Se você está considerando se mudar para a Europa, além de todos os trâmites legais relacionados ao país que está interessado, também precisa se atentar aos custos locais, como, por exemplo, o aluguel.
Isso porque, conforme diferentes estudos e estimativas, o custo com aluguel na Europa representa, em média, 30% a 50% do salário líquido de um trabalhador. Logo, precisa ser algo muito bem considerado para evitar surpresas e furos no planejamento.
Outro ponto importante é que, em muitas capitais da União Europeia, os preços com aluguéis atingiram recordes neste começo de 2026, com algumas cidades em que o salário mínimo já não é suficiente para cobrir as despesas com o aluguel.
Segundo dados da Euronews Business, o aluguel médio de um apartamento na União Europeia já ultrapassa o salário mínimo após os impostos, com a situação mais crítica observada nas cidades de Praga (República Tcheca), Lisboa (Portugal), Dublin (Irlanda) e Atenas (Grécia).
Capitais da União Europeia com aluguéis mais caros
A crise de habitação se tornou crítica em várias capitais da Europa, e o grande ponto é que de maneira simultânea. Um estudo recente da Euronews Business revelou que, em algumas cidades, o salário mínimo líquido não consegue pagar nem mesmo um apartamento de um quarto.
Dentre todas as capitais, Praga, a capital da República Tcheca, foi considerada a que possui os aluguéis menos acessíveis da União Europeia, com o aluguel médio de um apartamento de um quarto ultrapassando em 30% o valor do salário mínimo líquido.
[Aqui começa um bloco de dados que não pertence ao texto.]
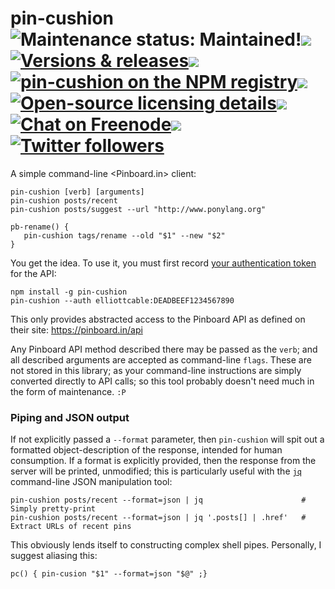 pin-cushion <img alt='Maintenance status: Maintained!' src="https://img.shields.io/badge/maintained%3F-yes_~2016-brightgreen.svg"><img src="http://elliottcable.s3.amazonaws.com/p/8x8.png"><a target="_blank" href="https://github.com/ELLIOTTCABLE/pin-cushion/releases"><img alt='Versions & releases' src="https://img.shields.io/npm/v/pin-cushion.svg"></a><img src="http://elliottcable.s3.amazonaws.com/p/8x8.png"><a target="_blank" href="https://npmjs.com/package/pin-cushion"><img alt='pin-cushion on the NPM registry' src="https://img.shields.io/npm/dt/pin-cushion.svg"></a><img src="http://elliottcable.s3.amazonaws.com/p/8x8.png"><a target="_blank" href="COPYING.text"><img alt='Open-source licensing details' src="https://img.shields.io/badge/license-ISC-blue.svg"></a><img src="http://elliottcable.s3.amazonaws.com/p/8x8.png"><a target="_blank" href="http://ell.io/IRC"><img alt='Chat on Freenode' src="https://img.shields.io/badge/chat-IRC-blue.svg"></a><img src="http://elliottcable.s3.amazonaws.com/p/8x8.png"><a target="_blank" href="http://twitter.com/ELLIOTTCABLE"><img alt='Twitter followers' src="https://img.shields.io/twitter/follow/ELLIOTTCABLE.svg?style=flat&label=followers&color=blue"></a>
===========
A simple command-line <Pinboard.in> client:

    pin-cushion [verb] [arguments]
    pin-cushion posts/recent
    pin-cushion posts/suggest --url "http://www.ponylang.org"

    pb-rename() {
       pin-cushion tags/rename --old "$1" --new "$2"
    }

You get the idea. To use it, you must first record [your authentication token][auth] for the API:

    npm install -g pin-cushion
    pin-cushion --auth elliottcable:DEADBEEF1234567890

This only provides abstracted access to the Pinboard API as defined on their site:
   <https://pinboard.in/api>

Any Pinboard API method described there may be passed as the `verb`; and all described arguments are
accepted as command-line `flags`. These are not stored in this library; as your command-line
instructions are simply converted directly to API calls; so this tool probably doesn't need much in
the form of maintenance. `:P`

   [auth]: <https://pinboard.in/settings/password>

### Piping and JSON output
If not explicitly passed a `--format` parameter, then `pin-cushion` will spit out a formatted
object-description of the response, intended for human consumption. If a format is explicitly
provided, then the response from the server will be printed, unmodified; this is particularly useful
with the [`jq`](https://stedolan.github.io/jq/) command-line JSON manipulation tool:

    pin-cushion posts/recent --format=json | jq                      # Simply pretty-print
    pin-cushion posts/recent --format=json | jq '.posts[] | .href'   # Extract URLs of recent pins

This obviously lends itself to constructing complex shell pipes. Personally, I suggest aliasing
this:

    pc() { pin-cusion "$1" --format=json "$@" ;}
Na lista de capitais mais caras, também temos:
Dublin: com a Irlanda tendo um dos mercados imobiliários mais complexos da Europa.
Atenas: tendo uma disparada dos aluguéis, especialmente pelo turismo.
- Madri: com uma demanda cada vez maior.
- Amsterdã: com preços muito altos até mesmo para apartamentos pequenos.
- Paris: e seu mercado consistentemente caro e super competitivo.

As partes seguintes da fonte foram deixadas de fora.